SU-FF-T-260: A Higher Accuracy Electron Beam Model Based On Large Field Measurements

Abstract

Purpose: To commission the beam model for electron treatment planning with Monte Carlo using measurements made with the jaws wide open (with no applicator) along with state-of-the-art Monte Carlo simulation. Method and Materials: Central axis depth dose curves and dose profiles of 6–21 MeV Primus electron beams were measured for the 40×40 cm field. Monte Carlo treatment head and water phantom simulations were done with the EGSnrc system using the BEAM and DOSXYZNRC user codes, respectively.
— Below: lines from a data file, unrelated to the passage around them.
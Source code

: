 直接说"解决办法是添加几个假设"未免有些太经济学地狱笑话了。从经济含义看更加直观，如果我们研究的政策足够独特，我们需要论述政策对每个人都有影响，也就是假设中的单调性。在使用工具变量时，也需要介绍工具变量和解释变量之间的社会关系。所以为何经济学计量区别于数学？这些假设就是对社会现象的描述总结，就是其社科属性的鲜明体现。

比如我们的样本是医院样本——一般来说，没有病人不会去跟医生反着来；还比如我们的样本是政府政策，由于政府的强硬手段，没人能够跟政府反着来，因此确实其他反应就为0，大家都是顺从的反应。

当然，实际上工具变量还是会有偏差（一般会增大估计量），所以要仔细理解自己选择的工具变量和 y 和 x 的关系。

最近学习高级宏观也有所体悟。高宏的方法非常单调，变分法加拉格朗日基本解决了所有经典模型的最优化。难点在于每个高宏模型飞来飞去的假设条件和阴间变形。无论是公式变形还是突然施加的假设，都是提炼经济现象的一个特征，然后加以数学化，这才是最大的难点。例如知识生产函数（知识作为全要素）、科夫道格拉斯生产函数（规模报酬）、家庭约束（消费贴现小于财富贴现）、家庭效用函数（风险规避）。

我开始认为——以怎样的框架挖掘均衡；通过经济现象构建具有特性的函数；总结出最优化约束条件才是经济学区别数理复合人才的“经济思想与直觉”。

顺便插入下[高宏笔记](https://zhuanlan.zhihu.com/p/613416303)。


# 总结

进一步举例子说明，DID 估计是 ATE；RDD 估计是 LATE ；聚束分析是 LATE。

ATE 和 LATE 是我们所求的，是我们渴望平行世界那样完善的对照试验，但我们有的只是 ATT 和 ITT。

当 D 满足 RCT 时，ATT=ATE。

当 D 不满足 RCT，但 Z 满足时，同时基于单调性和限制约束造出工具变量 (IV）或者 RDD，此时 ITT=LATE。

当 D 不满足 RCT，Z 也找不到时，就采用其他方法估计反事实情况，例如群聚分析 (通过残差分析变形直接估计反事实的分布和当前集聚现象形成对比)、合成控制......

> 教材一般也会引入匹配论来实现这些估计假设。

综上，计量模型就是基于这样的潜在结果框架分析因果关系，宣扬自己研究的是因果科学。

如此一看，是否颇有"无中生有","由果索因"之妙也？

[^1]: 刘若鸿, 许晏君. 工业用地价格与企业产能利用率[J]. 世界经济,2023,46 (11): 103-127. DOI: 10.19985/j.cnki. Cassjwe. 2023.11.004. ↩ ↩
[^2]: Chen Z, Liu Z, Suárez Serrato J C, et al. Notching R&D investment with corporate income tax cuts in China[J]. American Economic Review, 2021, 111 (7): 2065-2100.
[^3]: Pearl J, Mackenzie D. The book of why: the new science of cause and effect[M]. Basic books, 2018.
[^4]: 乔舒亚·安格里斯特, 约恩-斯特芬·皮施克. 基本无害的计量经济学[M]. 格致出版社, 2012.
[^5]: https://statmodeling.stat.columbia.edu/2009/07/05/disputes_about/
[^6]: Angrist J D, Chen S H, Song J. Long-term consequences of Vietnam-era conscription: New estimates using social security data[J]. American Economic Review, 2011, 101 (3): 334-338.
The measured data was used to estimate source and geometry parameters, some previously inaccessible in treatment head simulation, including incident beam direction, scattering foil thickness, offset of the secondary scattering foil and monitor chamber from the beam axis, and the distance separating the monitor chamber from the primary scattering foil. Parameter estimation relied on a published, comprehensive analysis of the sensitivity of the measured quantities to source and geometry parameters. Results: Dose distributions calculated with this large-field commissioning approach generally compared to 2%/2 mm with diode measurement. Larger discrepancies, as large as 5 mm present at a couple beam energies, were limited to the beam edge, well outside the region collimated with an applicator. The match to dose in the bremsstrahlung region was considerably better than previously published results for EGS4. Conclusion: This method gives more accurate estimates of source and geometry parameters than simulation of fields defined with an applicator. EGSnrc provides a better match than EGS4. This approach simplifies the commissioning procedure, relying on a single beam model, with parameters derived from a relatively small data set, to model all applicators. In addition, the beam has few energy-degraded, scattered electrons, relative to fields collimated with an applicator. A clean beam is much easier to model, opening up the possibility of achieving high accuracy in fluence estimation with a simple, experimentally-based beam model.